The word "claude" occurs in some lines of the data. Return each such line.

Extracted material:

........

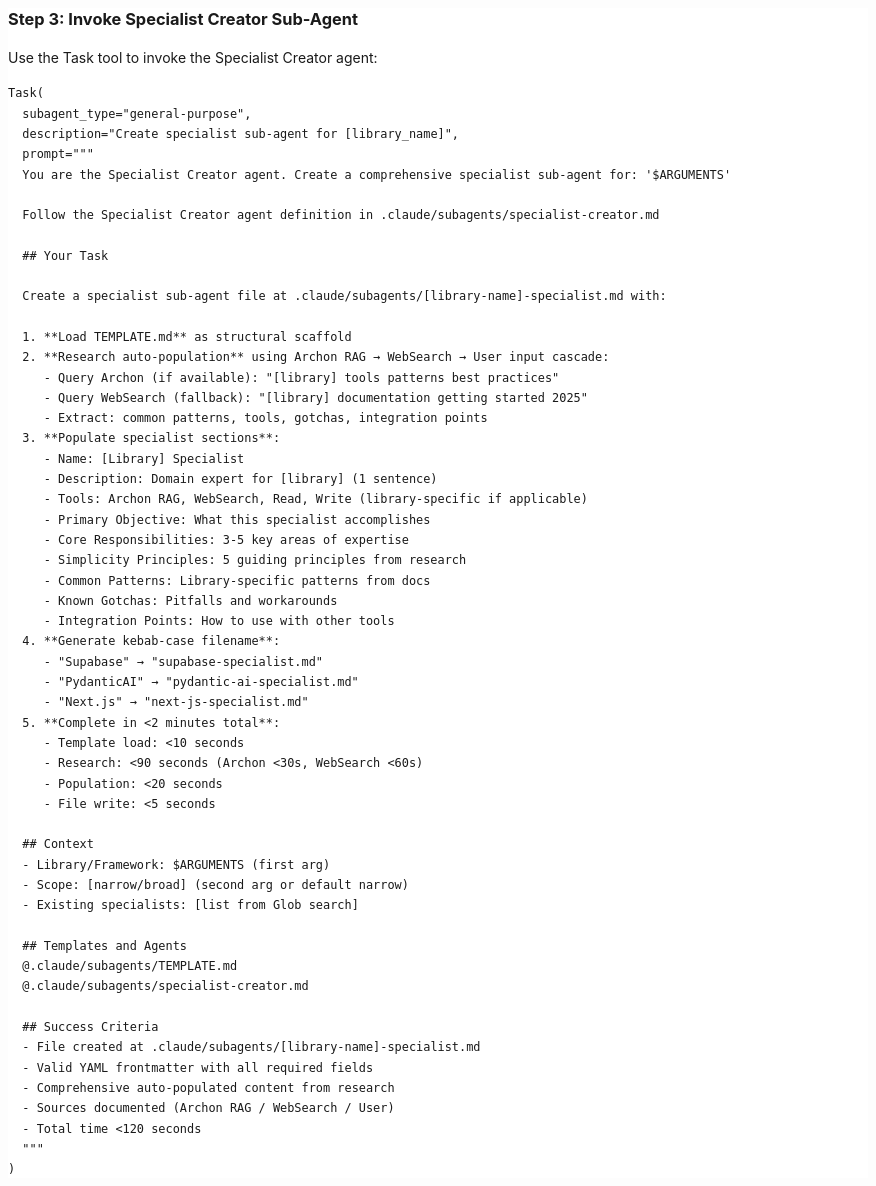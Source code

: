 ### Step 3: Invoke Specialist Creator Sub-Agent

Use the Task tool to invoke the Specialist Creator agent:

```
Task(
  subagent_type="general-purpose",
  description="Create specialist sub-agent for [library_name]",
  prompt="""
  You are the Specialist Creator agent. Create a comprehensive specialist sub-agent for: '$ARGUMENTS'

  Follow the Specialist Creator agent definition in .claude/subagents/specialist-creator.md

  ## Your Task

  Create a specialist sub-agent file at .claude/subagents/[library-name]-specialist.md with:

  1. **Load TEMPLATE.md** as structural scaffold
  2. **Research auto-population** using Archon RAG → WebSearch → User input cascade:
     - Query Archon (if available): "[library] tools patterns best practices"
     - Query WebSearch (fallback): "[library] documentation getting started 2025"
     - Extract: common patterns, tools, gotchas, integration points
  3. **Populate specialist sections**:
     - Name: [Library] Specialist
     - Description: Domain expert for [library] (1 sentence)
     - Tools: Archon RAG, WebSearch, Read, Write (library-specific if applicable)
     - Primary Objective: What this specialist accomplishes
     - Core Responsibilities: 3-5 key areas of expertise
     - Simplicity Principles: 5 guiding principles from research
     - Common Patterns: Library-specific patterns from docs
     - Known Gotchas: Pitfalls and workarounds
     - Integration Points: How to use with other tools
  4. **Generate kebab-case filename**:
     - "Supabase" → "supabase-specialist.md"
     - "PydanticAI" → "pydantic-ai-specialist.md"
     - "Next.js" → "next-js-specialist.md"
  5. **Complete in <2 minutes total**:
     - Template load: <10 seconds
     - Research: <90 seconds (Archon <30s, WebSearch <60s)
     - Population: <20 seconds
     - File write: <5 seconds

  ## Context
  - Library/Framework: $ARGUMENTS (first arg)
  - Scope: [narrow/broad] (second arg or default narrow)
  - Existing specialists: [list from Glob search]

  ## Templates and Agents
  @.claude/subagents/TEMPLATE.md
  @.claude/subagents/specialist-creator.md

  ## Success Criteria
  - File created at .claude/subagents/[library-name]-specialist.md
  - Valid YAML frontmatter with all required fields
  - Comprehensive auto-populated content from research
  - Sources documented (Archon RAG / WebSearch / User)
  - Total time <120 seconds
  """
)
```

........

Completed exercise:
  Follow the Specialist Creator agent definition in .claude/subagents/specialist-creator.md
  Create a specialist sub-agent file at .claude/subagents/[library-name]-specialist.md with:
  @.claude/subagents/TEMPLATE.md
  @.claude/subagents/specialist-creator.md
  - File created at .claude/subagents/[library-name]-specialist.md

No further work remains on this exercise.